Future, Present, & Past:
Speculative~~ Giving itself latitude and leisure to take any premise or inquiry to its furthest associative conclusion.
Critical~~ Ready to apply, to itself and its object, the canons of reason, evidence, style, and ethics, up to their limits.
Traditional~~ At home and at large in the ecosystem of practice and memory that radically nourishes the whole person.
Wednesday, October 13, 2010
My pedagogical priorities
how do you cope with performance-oriented students and parents? How do you answer to reproaches such as that your person-to-person approach takes time out of frontal teaching and the like?
This is a really good question. It arose, as can be seen by a glance at the post Elisa comments on, in the context of a discussion of teen suicide, where I was sketchily referring to my pedagogical approach. I do not claim any special knowledge about suicide in general or how to prevent (or cope!) with it, but I do maintain that as a teacher my first and almost only priority is the cultivation of honest relationships with the youth I work with; not their grades, not whether they know their ABCs or their periodic table or Aristotle's categories. Any of these can come naturally enough in the course of a genuine relationship in which neither party tries to impose their private enthusiasms as the agenda for the friendship as a whole. I can share any amount of "knowledge" I may have if I am genuinely excited about it; the moment I try to give it to someone as something they "need," the reek of disingenuousness overpowers the room.

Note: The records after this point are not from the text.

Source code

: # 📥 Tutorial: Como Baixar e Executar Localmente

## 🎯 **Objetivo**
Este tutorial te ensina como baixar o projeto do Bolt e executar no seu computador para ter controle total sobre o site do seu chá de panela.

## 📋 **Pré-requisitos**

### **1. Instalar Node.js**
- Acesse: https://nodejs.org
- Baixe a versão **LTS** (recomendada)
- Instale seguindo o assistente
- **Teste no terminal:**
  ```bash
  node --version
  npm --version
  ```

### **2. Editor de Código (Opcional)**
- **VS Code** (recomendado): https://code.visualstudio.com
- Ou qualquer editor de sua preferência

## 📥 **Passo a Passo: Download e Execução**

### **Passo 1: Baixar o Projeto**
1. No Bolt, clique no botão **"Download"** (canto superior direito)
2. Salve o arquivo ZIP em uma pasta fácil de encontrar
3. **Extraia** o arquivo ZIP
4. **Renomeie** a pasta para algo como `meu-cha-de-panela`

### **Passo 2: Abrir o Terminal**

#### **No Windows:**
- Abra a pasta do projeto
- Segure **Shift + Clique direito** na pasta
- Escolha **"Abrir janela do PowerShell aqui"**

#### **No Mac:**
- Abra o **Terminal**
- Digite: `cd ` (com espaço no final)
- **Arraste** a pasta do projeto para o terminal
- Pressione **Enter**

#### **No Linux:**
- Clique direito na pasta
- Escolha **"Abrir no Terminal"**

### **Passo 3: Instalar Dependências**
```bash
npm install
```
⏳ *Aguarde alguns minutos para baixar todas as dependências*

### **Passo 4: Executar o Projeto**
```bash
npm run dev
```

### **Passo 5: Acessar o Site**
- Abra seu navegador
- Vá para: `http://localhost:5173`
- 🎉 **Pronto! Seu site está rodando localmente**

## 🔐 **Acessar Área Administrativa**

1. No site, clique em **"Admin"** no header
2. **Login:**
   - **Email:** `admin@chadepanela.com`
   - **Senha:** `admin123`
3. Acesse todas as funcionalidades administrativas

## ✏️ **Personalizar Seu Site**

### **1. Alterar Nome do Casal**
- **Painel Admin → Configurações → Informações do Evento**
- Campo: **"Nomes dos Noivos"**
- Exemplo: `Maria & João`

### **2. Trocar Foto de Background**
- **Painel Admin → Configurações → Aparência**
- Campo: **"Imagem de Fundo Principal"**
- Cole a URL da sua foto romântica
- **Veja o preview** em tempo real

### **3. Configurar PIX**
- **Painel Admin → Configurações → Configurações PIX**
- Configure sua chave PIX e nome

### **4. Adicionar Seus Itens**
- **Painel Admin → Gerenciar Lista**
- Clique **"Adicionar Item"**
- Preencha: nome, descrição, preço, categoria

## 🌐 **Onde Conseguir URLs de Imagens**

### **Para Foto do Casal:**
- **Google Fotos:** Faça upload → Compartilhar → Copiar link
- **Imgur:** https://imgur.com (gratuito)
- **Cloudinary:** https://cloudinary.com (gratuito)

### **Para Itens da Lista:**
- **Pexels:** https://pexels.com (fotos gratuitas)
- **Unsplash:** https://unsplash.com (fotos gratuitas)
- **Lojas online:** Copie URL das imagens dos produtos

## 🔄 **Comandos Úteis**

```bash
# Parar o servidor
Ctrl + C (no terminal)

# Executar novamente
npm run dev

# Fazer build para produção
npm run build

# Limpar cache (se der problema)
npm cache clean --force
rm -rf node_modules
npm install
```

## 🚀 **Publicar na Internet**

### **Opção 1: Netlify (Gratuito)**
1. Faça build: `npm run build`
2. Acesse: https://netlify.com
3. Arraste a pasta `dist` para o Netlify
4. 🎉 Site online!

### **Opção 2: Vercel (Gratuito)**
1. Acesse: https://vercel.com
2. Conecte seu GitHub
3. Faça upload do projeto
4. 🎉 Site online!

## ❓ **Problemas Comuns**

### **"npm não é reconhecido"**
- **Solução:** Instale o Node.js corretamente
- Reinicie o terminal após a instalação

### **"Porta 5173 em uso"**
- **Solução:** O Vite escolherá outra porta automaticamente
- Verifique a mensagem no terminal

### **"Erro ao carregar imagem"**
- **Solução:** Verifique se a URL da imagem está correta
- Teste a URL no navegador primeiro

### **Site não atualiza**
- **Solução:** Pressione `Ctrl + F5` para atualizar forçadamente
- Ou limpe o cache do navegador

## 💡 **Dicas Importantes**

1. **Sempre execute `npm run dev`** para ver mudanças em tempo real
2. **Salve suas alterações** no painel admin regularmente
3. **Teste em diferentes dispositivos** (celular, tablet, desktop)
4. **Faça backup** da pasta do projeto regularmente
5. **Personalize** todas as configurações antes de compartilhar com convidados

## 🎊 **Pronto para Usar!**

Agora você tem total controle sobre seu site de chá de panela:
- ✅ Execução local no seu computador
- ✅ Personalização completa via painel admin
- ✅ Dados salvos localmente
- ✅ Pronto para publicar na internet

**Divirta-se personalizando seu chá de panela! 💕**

I do get raised eyebrows, and more. One fellow teacher opined that I "keep those kids on a very long leash." (Some remarks one can only allow to pass by in silence.) One mother has told me expressly that my job was not "to be her son's buddy," but to enforce his completing his homework. I have faced adults who were indignant that I would countenance the playing of video games. Happily, I can report that (so far) these are an anomalous and tiny percentage of adult responses.
Since I am employed not by the school system itself, but by a before/after-school program, I am not the one deemed primarily responsible for making sure the kids I work with memorize all the capitols of the 50 states, or even their multiplication tables. Nonetheless, I do get a good share of expectation that kids will finish their homework and so on. When this happens, I am very up-front with my students. I am frank with them about the expectations others have of me and how this gets passed on to them. They are still aware that they can opt out -- it is not their job to spare me their parents' frustration (misguided though I may consider it)-- but usually we realize that we are both faced with something that is easier got through together. There is no demonizing of "unreasonable" parents, though I am full of sympathy for kids who know very well that homework is a waste of time.
The most difficult thing for me is not the fielding of adult questions -- in those encounters, I am very frank about my respect of children's autonomy, and usually I at least get a break as a quaint liberal eccentric -- but the more insidious sense I have of being monitored and evaluated by criteria that is foreign to my own values. The challenge here is to be conscious of it, because it makes an unmistakable impact on my expectations of my students. I would just as soon trust the kids to make any decision that they can; but at the back of my head is always the awareness that someone can ask, Why is he letting them do that? The effect of this is to turn me in to a policeman or an overseer; I pass the feeling of being monitored on to them. Combating this in myself is the reason I am (as soon as I notice it) as honest as I can be with my students about where my own expectations come from -- whether they are genuinely mine, or whether they are something I feel obliged to impose because of others' expectations of me. Still, the snuck glances towards me, the way conversation drops to a whisper when I pass, testifies that I cannot overcome the surveillance to which children are accustomed. (Of course, they could also just be talking about how strange I am.) The contrast between this and the Clearwater School (where I volunteer one to two time a week for a half-day), is so stark as to make one wonder if the cultivation of the sense of being watched and checked up on -- which is not the same as being cared for -- is (whether intentionally or not) a primary function of ordinary school.
To be sure I have answered Elisa's question:
A "performance-oriented student" presents no problem at all; I am interested in what it's like to be them, and if they want my help with homework, I am ready and able. Whatever I can do with that kid, I will do.
When I get an objection from a parent, my response is that my priority is not to be liked by the child, but to have an honest relationship with them. So I can honestly say to them, "your parent wants this homework done, and I will help you do it." In other words, I can usually be true to my own values and still deliver the content-specific work that is expected of me. If I have to make a choice, I will choose respecting the autonomy of a child over getting an assignment done every time. This does not, by the way, mean no student is ever angry or frustrated at me (or vice versa); but they are (I hope) never merely cowed.
And, as I claimed to Elisa, while it is no guarantee of being spared pain, I believe that the more genuine the relationship with a student, the more natural (which does not always mean easier) it is to broach the very, very hard subjects.